*** Data excerpts
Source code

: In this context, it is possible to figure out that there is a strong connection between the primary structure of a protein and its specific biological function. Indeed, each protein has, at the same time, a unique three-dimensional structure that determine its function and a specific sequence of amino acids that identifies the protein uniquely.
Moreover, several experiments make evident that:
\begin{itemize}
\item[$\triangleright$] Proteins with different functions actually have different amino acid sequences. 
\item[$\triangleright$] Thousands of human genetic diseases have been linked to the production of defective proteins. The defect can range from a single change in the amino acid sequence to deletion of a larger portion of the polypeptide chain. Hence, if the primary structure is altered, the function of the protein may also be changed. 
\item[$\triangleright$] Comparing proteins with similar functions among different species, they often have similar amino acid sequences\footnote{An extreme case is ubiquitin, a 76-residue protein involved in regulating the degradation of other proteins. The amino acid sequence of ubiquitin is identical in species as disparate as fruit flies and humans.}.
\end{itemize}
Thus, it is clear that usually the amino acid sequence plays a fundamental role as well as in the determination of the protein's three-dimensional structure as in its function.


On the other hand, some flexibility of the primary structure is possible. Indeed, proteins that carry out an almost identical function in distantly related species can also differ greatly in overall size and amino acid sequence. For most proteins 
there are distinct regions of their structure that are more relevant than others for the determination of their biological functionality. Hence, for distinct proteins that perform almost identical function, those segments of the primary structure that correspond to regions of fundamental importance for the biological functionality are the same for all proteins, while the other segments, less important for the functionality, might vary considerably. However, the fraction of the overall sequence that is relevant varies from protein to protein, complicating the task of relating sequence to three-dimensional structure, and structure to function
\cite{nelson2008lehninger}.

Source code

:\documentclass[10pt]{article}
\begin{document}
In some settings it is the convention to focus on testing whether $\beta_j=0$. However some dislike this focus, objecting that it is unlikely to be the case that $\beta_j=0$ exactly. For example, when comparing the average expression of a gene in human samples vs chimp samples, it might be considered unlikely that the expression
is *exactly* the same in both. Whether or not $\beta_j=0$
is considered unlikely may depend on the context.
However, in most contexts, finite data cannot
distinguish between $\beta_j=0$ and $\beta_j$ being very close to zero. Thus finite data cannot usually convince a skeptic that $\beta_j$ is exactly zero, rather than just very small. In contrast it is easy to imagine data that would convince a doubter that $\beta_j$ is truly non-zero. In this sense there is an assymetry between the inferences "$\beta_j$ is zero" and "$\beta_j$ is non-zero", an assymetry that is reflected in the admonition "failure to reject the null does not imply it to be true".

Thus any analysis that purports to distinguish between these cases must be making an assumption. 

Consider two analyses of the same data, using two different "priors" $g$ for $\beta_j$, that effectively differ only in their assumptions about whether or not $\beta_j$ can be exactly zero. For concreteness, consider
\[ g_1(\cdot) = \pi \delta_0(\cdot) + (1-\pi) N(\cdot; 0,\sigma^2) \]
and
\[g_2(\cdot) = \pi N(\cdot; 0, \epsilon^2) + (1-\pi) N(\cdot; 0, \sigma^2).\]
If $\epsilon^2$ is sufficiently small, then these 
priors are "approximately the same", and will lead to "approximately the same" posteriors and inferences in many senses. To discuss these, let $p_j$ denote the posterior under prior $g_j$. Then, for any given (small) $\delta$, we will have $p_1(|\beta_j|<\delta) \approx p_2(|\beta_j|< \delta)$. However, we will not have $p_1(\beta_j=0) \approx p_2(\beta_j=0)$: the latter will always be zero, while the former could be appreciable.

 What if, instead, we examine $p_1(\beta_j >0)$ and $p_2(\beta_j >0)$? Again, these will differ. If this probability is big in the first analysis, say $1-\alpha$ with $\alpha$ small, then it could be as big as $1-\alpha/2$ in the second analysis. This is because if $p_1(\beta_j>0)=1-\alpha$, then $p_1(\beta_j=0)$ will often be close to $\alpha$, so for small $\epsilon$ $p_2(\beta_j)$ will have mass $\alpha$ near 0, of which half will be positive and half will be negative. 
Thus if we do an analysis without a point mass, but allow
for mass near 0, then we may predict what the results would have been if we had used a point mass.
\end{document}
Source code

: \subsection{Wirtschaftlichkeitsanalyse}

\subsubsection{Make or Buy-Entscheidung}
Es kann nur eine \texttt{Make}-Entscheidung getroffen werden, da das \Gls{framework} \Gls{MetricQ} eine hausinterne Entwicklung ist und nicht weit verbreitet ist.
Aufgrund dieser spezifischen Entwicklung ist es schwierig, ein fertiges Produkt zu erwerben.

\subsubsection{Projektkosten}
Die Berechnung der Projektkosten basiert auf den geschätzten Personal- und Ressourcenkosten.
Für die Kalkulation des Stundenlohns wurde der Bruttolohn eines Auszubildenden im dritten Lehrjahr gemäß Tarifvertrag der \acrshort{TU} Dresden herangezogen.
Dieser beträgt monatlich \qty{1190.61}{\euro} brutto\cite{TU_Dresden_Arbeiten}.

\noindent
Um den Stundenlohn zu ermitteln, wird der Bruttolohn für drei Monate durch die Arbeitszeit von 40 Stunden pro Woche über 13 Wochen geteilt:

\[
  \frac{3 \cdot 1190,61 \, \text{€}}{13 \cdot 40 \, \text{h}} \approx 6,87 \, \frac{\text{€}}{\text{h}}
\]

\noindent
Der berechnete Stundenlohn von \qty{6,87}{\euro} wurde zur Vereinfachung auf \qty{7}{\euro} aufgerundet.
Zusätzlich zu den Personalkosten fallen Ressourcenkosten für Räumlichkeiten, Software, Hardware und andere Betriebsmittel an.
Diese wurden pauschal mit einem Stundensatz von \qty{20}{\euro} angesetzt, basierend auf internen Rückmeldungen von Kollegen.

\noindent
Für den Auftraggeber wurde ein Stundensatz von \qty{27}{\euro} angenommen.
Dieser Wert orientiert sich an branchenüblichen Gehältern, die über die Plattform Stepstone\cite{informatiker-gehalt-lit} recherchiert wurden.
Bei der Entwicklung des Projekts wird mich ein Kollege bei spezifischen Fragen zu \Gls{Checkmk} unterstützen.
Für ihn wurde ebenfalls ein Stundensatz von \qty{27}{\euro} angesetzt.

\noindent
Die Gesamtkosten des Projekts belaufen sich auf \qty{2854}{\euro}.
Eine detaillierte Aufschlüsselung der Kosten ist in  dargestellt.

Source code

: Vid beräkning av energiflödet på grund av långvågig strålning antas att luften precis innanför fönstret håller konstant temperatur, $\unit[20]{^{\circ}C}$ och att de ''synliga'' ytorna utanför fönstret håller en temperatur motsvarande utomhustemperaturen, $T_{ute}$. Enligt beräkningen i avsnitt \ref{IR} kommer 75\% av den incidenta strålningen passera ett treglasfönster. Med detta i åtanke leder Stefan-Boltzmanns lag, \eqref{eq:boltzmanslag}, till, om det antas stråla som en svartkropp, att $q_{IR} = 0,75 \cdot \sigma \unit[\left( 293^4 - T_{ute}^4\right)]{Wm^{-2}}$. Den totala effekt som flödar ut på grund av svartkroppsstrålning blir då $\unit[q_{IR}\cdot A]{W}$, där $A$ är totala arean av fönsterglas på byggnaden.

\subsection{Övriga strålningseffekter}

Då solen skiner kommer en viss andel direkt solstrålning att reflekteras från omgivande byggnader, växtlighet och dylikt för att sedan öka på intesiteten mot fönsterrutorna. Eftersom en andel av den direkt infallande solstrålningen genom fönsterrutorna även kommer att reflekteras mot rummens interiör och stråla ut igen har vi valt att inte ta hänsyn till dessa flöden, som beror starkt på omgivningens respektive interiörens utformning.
******
_Task requirements_: Every line in the data above that contains the word "Entwicklung" should be copied.

_Your solution_:
Es kann nur eine \texttt{Make}-Entscheidung getroffen werden, da das \Gls{framework} \Gls{MetricQ} eine hausinterne Entwicklung ist und nicht weit verbreitet ist.
Aufgrund dieser spezifischen Entwicklung ist es schwierig, ein fertiges Produkt zu erwerben.
Bei der Entwicklung des Projekts wird mich ein Kollege bei spezifischen Fragen zu \Gls{Checkmk} unterstützen.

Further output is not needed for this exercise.